[Task]:
Images are to be left out when the records below are printed word for word.

[Record extracts]

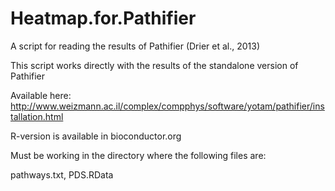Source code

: # Heatmap.for.Pathifier
A script for reading the results of Pathifier (Drier et al., 2013)

This script works directly with the results of the standalone version of Pathifier

Available here: http://www.weizmann.ac.il/complex/compphys/software/yotam/pathifier/installation.html

R-version is available in bioconductor.org

Must be working in the directory where the following files are:

pathways.txt, PDS.RData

[/Record extracts]

[Completed exercise]:
Source code

: # Heatmap.for.Pathifier
A script for reading the results of Pathifier (Drier et al., 2013)

This script works directly with the results of the standalone version of Pathifier

Available here: http://www.weizmann.ac.il/complex/compphys/software/yotam/pathifier/installation.html

R-version is available in bioconductor.org

Must be working in the directory where the following files are:

pathways.txt, PDS.RData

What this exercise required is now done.